By Roger Gitlin – April 2, 2021
As a City resident and retired County supervisor, I have long-lobeyed for a renaissance of our downtown community and District 1 downtown which I represented. My pleas for beautification through programs like Pride in Community and Take a Bite out of Blight, attracting hundreds of phenomenal volunteers has NOT been embraced by either the City Council or the Board of Supervisors. Petty politics…
Result: Vacant streets, disappearing stores, a fair share of graffiti and trash and a growing population of folks pushing around stolen shopping carts. No one wants to see this. Truth be Told:
TIMES HAVE CHANGED!!!
Yet, Crescent City is snail-like in embracing change and remains a Pass through community.
- High taxes, now 8.5% deter prosperity. Brookings benefits from Del Norte’s high taxes.
- Limited restaurants and more closing down.
- Dull, gray Vallejo-esq buildings with few shops and even fewer charming areas.
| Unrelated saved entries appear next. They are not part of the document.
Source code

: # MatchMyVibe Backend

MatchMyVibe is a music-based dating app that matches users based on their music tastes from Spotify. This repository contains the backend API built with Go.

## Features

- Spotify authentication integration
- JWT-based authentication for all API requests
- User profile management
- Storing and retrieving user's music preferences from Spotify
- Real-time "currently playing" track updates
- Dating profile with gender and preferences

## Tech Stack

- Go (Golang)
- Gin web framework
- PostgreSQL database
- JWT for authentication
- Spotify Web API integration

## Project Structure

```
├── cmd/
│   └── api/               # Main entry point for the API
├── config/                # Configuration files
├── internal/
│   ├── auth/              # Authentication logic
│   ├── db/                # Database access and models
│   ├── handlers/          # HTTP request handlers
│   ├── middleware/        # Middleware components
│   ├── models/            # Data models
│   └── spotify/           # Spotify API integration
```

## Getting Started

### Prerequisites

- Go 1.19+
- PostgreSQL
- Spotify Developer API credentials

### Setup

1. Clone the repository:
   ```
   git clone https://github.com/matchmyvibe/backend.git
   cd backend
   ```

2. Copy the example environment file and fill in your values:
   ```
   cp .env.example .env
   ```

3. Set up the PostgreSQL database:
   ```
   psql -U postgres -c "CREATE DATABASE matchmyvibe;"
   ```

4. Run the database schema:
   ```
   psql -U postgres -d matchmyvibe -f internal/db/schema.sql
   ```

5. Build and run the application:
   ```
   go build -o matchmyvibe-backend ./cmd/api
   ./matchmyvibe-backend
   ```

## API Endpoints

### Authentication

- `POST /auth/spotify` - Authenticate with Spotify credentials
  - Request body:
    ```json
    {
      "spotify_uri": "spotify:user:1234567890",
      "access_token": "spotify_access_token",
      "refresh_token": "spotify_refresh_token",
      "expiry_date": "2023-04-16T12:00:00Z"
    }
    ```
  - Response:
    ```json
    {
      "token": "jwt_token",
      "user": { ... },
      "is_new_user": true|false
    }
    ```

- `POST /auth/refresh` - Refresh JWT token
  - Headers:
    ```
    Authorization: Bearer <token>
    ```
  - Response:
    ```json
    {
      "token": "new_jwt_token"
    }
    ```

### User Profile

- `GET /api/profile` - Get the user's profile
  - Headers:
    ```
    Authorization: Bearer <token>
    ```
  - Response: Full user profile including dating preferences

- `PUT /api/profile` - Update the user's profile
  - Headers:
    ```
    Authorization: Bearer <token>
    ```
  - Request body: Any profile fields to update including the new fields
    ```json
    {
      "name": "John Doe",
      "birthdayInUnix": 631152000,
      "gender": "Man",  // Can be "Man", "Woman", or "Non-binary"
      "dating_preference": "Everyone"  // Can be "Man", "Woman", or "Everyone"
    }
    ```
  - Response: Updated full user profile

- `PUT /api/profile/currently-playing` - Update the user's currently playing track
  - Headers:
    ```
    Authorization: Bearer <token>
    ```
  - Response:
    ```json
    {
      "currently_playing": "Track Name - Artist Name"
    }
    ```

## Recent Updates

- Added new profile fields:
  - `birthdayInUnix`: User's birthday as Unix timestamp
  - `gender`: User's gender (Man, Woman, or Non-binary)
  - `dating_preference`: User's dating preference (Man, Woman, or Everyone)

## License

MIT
- Boarded up buildings and dilapidated store fronts with wanton For Sale/ Lease signage posted for days after weeks after months after years and years and YEARS of no takers at any price. Tragic!
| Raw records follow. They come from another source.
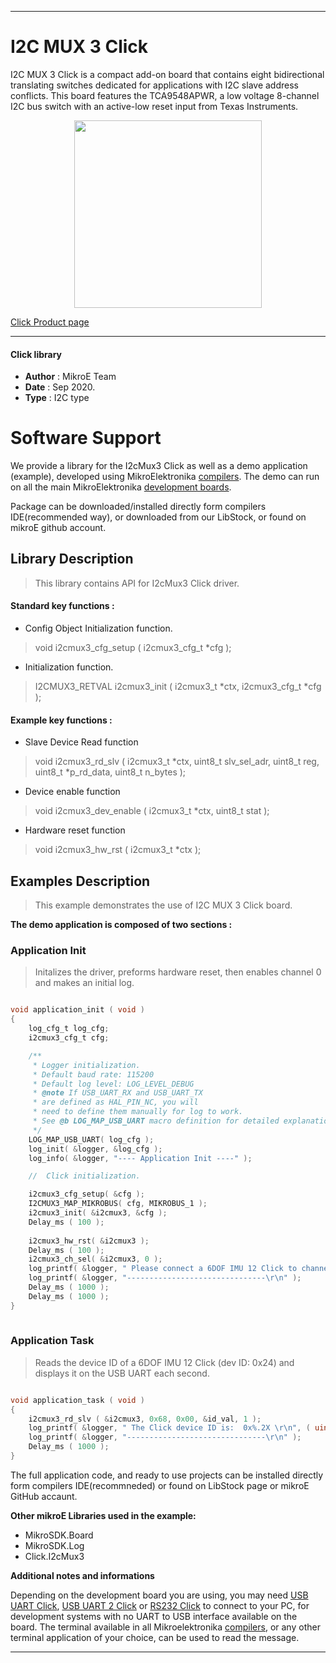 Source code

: 
---
# I2C MUX 3 Click

I2C MUX 3 Click is a compact add-on board that contains eight bidirectional translating switches dedicated for applications with I2C slave address conflicts. This board features the TCA9548APWR, a low voltage 8-channel I2C bus switch with an active-low reset input from Texas Instruments.

<p align="center">
  <img src="https://download.mikroe.com/images/click_for_ide/i2cmux3_click.png" height=300px>
</p>


[Click Product page](https://www.mikroe.com/i2c-mux-3-click)

---


#### Click library 

- **Author**        : MikroE Team
- **Date**          : Sep 2020.
- **Type**          : I2C type


# Software Support

We provide a library for the I2cMux3 Click 
as well as a demo application (example), developed using MikroElektronika 
[compilers](https://shop.mikroe.com/compilers). 
The demo can run on all the main MikroElektronika [development boards](https://shop.mikroe.com/development-boards).

Package can be downloaded/installed directly form compilers IDE(recommended way), or downloaded from our LibStock, or found on mikroE github account. 

## Library Description

> This library contains API for I2cMux3 Click driver.

#### Standard key functions :

- Config Object Initialization function.
> void i2cmux3_cfg_setup ( i2cmux3_cfg_t *cfg ); 
 
- Initialization function.
> I2CMUX3_RETVAL i2cmux3_init ( i2cmux3_t *ctx, i2cmux3_cfg_t *cfg );

#### Example key functions :

- Slave Device Read function
> void i2cmux3_rd_slv ( i2cmux3_t *ctx, uint8_t slv_sel_adr, uint8_t reg, uint8_t *p_rd_data, uint8_t n_bytes );
 
- Device enable function
> void i2cmux3_dev_enable ( i2cmux3_t *ctx, uint8_t stat );

- Hardware reset function
> void i2cmux3_hw_rst ( i2cmux3_t *ctx );

## Examples Description

> This example demonstrates the use of I2C MUX 3 Click board.

**The demo application is composed of two sections :**

### Application Init 

> Initalizes the driver, preforms hardware reset, then enables channel 0 and makes an initial log.

```c

void application_init ( void )
{
    log_cfg_t log_cfg;
    i2cmux3_cfg_t cfg;

    /** 
     * Logger initialization.
     * Default baud rate: 115200
     * Default log level: LOG_LEVEL_DEBUG
     * @note If USB_UART_RX and USB_UART_TX 
     * are defined as HAL_PIN_NC, you will 
     * need to define them manually for log to work. 
     * See @b LOG_MAP_USB_UART macro definition for detailed explanation.
     */
    LOG_MAP_USB_UART( log_cfg );
    log_init( &logger, &log_cfg );
    log_info( &logger, "---- Application Init ----" );

    //  Click initialization.

    i2cmux3_cfg_setup( &cfg );
    I2CMUX3_MAP_MIKROBUS( cfg, MIKROBUS_1 );
    i2cmux3_init( &i2cmux3, &cfg );
    Delay_ms ( 100 );
    
    i2cmux3_hw_rst( &i2cmux3 );
    Delay_ms ( 100 );
    i2cmux3_ch_sel( &i2cmux3, 0 );
    log_printf( &logger, " Please connect a 6DOF IMU 12 Click to channel 0\r\n" );
    log_printf( &logger, "-------------------------------\r\n" );
    Delay_ms ( 1000 );
    Delay_ms ( 1000 );
}
  
```

### Application Task

> Reads the device ID of a 6DOF IMU 12 Click (dev ID: 0x24) and displays it on the USB UART each second.

```c

void application_task ( void )
{
    i2cmux3_rd_slv ( &i2cmux3, 0x68, 0x00, &id_val, 1 );
    log_printf( &logger, " The Click device ID is:  0x%.2X \r\n", ( uint16_t ) id_val );
    log_printf( &logger, "-------------------------------\r\n" );
    Delay_ms ( 1000 );
}  

```

The full application code, and ready to use projects can be  installed directly form compilers IDE(recommneded) or found on LibStock page or mikroE GitHub accaunt.

**Other mikroE Libraries used in the example:** 

- MikroSDK.Board
- MikroSDK.Log
- Click.I2cMux3

**Additional notes and informations**

Depending on the development board you are using, you may need 
[USB UART Click](https://shop.mikroe.com/usb-uart-click), 
[USB UART 2 Click](https://shop.mikroe.com/usb-uart-2-click) or 
[RS232 Click](https://shop.mikroe.com/rs232-click) to connect to your PC, for 
development systems with no UART to USB interface available on the board. The 
terminal available in all Mikroelektronika 
[compilers](https://shop.mikroe.com/compilers), or any other terminal application 
of your choice, can be used to read the message.



---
- The actual need for commercial real estate space has waned over the years for many reasons. More folks are working from their homes and despite calls for more local shopping support, more of us are buying and banking on line. Amazon is our new store.
Yet, the skeletal edifices of vacant buildings constantly remind us of our failed past.
Eye on Del Norte recognizes the need for systemic improvements.
The recently improved Front St road to Battery Point Lighthouse is a big, positive step forward.
Much more is needed.
Commercial real estate is languishing at a near 50% vacancy rate. California businesses, especially retail is under siege. Covid 19 has worsened conditions for any business seeking to make a profit.
The only buyers of private businesses like Coastal Inn and Suites is Government. Major RED flag.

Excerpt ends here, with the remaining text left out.